SUPPLIED INFORMATION
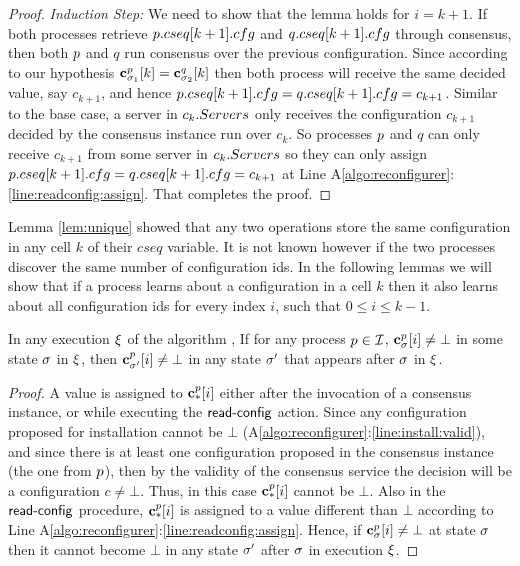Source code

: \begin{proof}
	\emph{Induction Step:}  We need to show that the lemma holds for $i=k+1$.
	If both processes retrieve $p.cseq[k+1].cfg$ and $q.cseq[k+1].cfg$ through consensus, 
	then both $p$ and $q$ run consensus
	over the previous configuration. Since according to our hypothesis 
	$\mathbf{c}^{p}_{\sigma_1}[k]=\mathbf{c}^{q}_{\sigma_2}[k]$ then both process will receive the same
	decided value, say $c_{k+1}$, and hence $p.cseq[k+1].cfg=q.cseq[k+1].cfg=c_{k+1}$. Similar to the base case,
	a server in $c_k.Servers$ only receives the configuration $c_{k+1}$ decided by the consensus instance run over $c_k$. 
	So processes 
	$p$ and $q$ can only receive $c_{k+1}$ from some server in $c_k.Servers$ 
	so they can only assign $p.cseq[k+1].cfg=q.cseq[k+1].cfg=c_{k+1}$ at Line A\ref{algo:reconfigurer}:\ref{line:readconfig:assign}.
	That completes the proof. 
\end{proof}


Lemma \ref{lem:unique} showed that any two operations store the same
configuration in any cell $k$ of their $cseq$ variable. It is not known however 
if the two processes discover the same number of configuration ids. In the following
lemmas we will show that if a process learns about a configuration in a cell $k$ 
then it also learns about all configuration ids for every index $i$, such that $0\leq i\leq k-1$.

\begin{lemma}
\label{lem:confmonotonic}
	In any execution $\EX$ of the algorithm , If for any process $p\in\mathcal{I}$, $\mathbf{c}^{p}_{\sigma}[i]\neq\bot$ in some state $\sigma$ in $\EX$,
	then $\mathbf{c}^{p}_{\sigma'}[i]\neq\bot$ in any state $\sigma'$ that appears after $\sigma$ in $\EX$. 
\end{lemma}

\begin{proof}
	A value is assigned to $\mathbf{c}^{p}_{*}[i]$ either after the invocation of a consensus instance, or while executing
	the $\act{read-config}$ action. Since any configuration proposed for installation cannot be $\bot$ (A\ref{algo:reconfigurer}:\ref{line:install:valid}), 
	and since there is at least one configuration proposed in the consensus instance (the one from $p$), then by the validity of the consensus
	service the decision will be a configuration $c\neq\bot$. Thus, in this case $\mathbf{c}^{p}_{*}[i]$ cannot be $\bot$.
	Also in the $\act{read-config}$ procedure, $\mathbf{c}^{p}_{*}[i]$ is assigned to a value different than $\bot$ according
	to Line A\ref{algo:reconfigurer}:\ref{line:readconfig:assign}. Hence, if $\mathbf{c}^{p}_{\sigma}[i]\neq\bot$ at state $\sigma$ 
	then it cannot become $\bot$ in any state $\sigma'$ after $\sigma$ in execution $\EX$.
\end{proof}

...

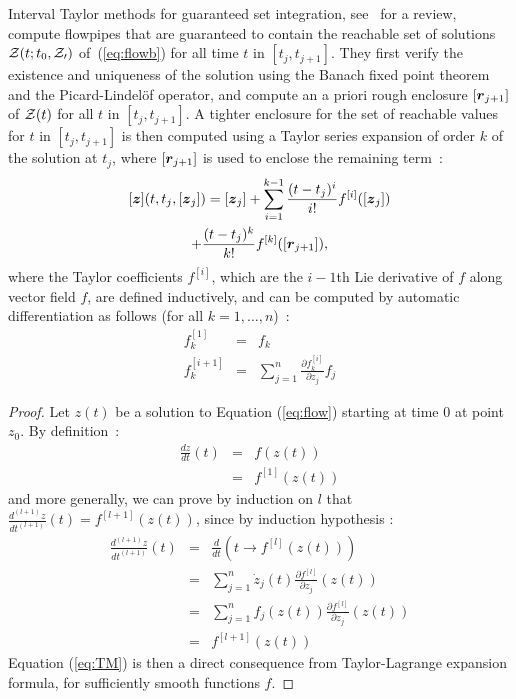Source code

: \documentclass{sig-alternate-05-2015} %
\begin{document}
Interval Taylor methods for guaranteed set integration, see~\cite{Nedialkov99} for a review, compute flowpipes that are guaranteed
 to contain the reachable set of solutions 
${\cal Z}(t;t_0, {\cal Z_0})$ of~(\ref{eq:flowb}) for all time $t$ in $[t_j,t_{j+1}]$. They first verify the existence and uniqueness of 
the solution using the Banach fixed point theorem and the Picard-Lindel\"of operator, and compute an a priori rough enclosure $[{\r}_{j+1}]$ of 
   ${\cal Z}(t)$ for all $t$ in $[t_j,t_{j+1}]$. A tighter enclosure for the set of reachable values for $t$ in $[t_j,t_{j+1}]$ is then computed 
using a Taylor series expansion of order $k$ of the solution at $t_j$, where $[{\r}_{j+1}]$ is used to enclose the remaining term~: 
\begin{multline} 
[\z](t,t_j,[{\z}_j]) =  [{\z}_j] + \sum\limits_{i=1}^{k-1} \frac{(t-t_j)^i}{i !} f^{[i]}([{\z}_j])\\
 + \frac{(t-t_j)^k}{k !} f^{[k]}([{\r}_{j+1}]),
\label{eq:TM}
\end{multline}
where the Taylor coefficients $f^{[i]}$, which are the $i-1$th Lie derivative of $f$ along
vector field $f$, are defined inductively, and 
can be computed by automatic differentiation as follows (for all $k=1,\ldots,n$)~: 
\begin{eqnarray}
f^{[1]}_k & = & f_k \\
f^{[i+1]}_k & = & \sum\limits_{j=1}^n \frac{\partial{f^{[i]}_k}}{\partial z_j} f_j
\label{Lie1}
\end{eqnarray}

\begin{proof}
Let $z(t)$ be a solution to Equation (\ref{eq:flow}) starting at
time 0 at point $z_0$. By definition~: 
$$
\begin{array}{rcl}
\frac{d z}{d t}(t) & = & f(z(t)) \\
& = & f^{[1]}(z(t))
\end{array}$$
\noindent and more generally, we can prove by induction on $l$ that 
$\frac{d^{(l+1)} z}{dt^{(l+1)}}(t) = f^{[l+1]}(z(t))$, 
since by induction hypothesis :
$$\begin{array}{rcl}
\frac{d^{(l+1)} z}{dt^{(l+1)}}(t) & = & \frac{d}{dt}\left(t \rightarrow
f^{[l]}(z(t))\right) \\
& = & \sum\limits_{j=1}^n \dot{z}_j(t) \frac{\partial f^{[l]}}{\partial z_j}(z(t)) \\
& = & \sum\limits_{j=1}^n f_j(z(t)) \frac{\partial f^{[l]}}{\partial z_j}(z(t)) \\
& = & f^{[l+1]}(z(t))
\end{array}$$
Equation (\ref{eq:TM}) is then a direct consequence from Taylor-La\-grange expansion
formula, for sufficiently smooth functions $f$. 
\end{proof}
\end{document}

WORK INSTRUCTION
Everything above from the line with "A value is assigned" to the line with "and since there", both included, must be repeated exactly, and nothing outside that range.

SOLUTION
	A value is assigned to $\mathbf{c}^{p}_{*}[i]$ either after the invocation of a consensus instance, or while executing
	the $\act{read-config}$ action. Since any configuration proposed for installation cannot be $\bot$ (A\ref{algo:reconfigurer}:\ref{line:install:valid}), 
	and since there is at least one configuration proposed in the consensus instance (the one from $p$), then by the validity of the consensus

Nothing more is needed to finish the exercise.